WORK TO BE COMPLETED: Strip the pictures, then copy the remaining data exactly as it stands.

[Data excerpts]
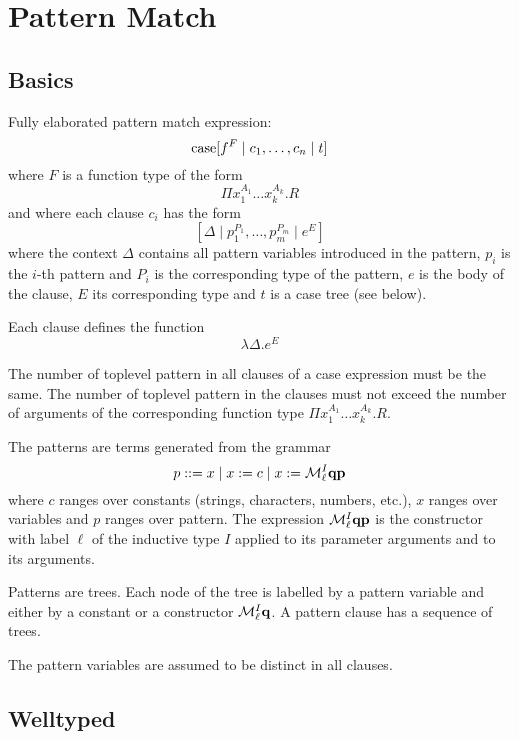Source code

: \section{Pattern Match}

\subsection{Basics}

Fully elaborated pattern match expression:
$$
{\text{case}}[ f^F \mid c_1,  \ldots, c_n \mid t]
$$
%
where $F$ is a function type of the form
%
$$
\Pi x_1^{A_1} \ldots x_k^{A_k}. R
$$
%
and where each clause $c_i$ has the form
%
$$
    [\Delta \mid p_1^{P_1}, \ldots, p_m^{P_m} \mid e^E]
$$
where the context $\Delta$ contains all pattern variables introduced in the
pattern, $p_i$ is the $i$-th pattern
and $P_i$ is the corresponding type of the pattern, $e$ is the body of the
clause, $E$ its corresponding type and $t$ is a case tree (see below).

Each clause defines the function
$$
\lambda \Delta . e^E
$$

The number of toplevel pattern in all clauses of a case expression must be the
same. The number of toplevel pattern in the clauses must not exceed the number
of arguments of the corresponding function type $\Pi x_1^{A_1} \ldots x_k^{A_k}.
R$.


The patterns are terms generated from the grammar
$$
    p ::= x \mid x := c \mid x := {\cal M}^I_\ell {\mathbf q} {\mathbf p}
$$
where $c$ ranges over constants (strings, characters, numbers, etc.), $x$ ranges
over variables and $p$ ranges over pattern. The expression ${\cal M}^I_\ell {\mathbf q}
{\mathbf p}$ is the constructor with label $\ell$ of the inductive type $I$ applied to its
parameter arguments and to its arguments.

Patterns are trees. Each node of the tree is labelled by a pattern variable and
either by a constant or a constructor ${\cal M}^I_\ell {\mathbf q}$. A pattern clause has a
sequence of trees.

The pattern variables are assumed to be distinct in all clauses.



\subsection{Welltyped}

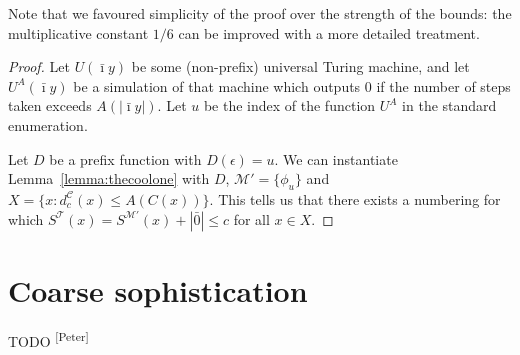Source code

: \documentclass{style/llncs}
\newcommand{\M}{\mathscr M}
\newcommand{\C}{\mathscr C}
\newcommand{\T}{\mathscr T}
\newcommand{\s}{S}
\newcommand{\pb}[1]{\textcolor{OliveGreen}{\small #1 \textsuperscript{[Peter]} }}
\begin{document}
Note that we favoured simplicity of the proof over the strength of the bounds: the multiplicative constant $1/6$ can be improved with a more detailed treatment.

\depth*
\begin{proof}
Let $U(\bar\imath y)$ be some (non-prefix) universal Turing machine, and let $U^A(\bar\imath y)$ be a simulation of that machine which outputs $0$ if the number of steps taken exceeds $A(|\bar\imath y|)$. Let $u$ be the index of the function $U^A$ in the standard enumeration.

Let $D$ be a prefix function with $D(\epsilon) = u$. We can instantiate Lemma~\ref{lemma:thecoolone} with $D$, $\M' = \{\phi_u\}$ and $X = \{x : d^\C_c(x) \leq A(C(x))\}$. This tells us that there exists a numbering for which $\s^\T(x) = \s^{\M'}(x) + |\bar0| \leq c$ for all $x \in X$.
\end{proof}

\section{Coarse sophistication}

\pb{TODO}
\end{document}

WRITTEN ANSWER:
Source code

: \section{Pattern Match}

\subsection{Basics}

Fully elaborated pattern match expression:
$$
{\text{case}}[ f^F \mid c_1,  \ldots, c_n \mid t]
$$
%
where $F$ is a function type of the form
%
$$
\Pi x_1^{A_1} \ldots x_k^{A_k}. R
$$
%
and where each clause $c_i$ has the form
%
$$
    [\Delta \mid p_1^{P_1}, \ldots, p_m^{P_m} \mid e^E]
$$
where the context $\Delta$ contains all pattern variables introduced in the
pattern, $p_i$ is the $i$-th pattern
and $P_i$ is the corresponding type of the pattern, $e$ is the body of the
clause, $E$ its corresponding type and $t$ is a case tree (see below).

Each clause defines the function
$$
\lambda \Delta . e^E
$$

The number of toplevel pattern in all clauses of a case expression must be the
same. The number of toplevel pattern in the clauses must not exceed the number
of arguments of the corresponding function type $\Pi x_1^{A_1} \ldots x_k^{A_k}.
R$.


The patterns are terms generated from the grammar
$$
    p ::= x \mid x := c \mid x := {\cal M}^I_\ell {\mathbf q} {\mathbf p}
$$
where $c$ ranges over constants (strings, characters, numbers, etc.), $x$ ranges
over variables and $p$ ranges over pattern. The expression ${\cal M}^I_\ell {\mathbf q}
{\mathbf p}$ is the constructor with label $\ell$ of the inductive type $I$ applied to its
parameter arguments and to its arguments.

Patterns are trees. Each node of the tree is labelled by a pattern variable and
either by a constant or a constructor ${\cal M}^I_\ell {\mathbf q}$. A pattern clause has a
sequence of trees.

The pattern variables are assumed to be distinct in all clauses.



\subsection{Welltyped}

Source code

: \documentclass{style/llncs}
\newcommand{\M}{\mathscr M}
\newcommand{\C}{\mathscr C}
\newcommand{\T}{\mathscr T}
\newcommand{\s}{S}
\newcommand{\pb}[1]{\textcolor{OliveGreen}{\small #1 \textsuperscript{[Peter]} }}
\begin{document}
Note that we favoured simplicity of the proof over the strength of the bounds: the multiplicative constant $1/6$ can be improved with a more detailed treatment.

\depth*
\begin{proof}
Let $U(\bar\imath y)$ be some (non-prefix) universal Turing machine, and let $U^A(\bar\imath y)$ be a simulation of that machine which outputs $0$ if the number of steps taken exceeds $A(|\bar\imath y|)$. Let $u$ be the index of the function $U^A$ in the standard enumeration.

Let $D$ be a prefix function with $D(\epsilon) = u$. We can instantiate Lemma~\ref{lemma:thecoolone} with $D$, $\M' = \{\phi_u\}$ and $X = \{x : d^\C_c(x) \leq A(C(x))\}$. This tells us that there exists a numbering for which $\s^\T(x) = \s^{\M'}(x) + |\bar0| \leq c$ for all $x \in X$.
\end{proof}

\section{Coarse sophistication}

\pb{TODO}
\end{document}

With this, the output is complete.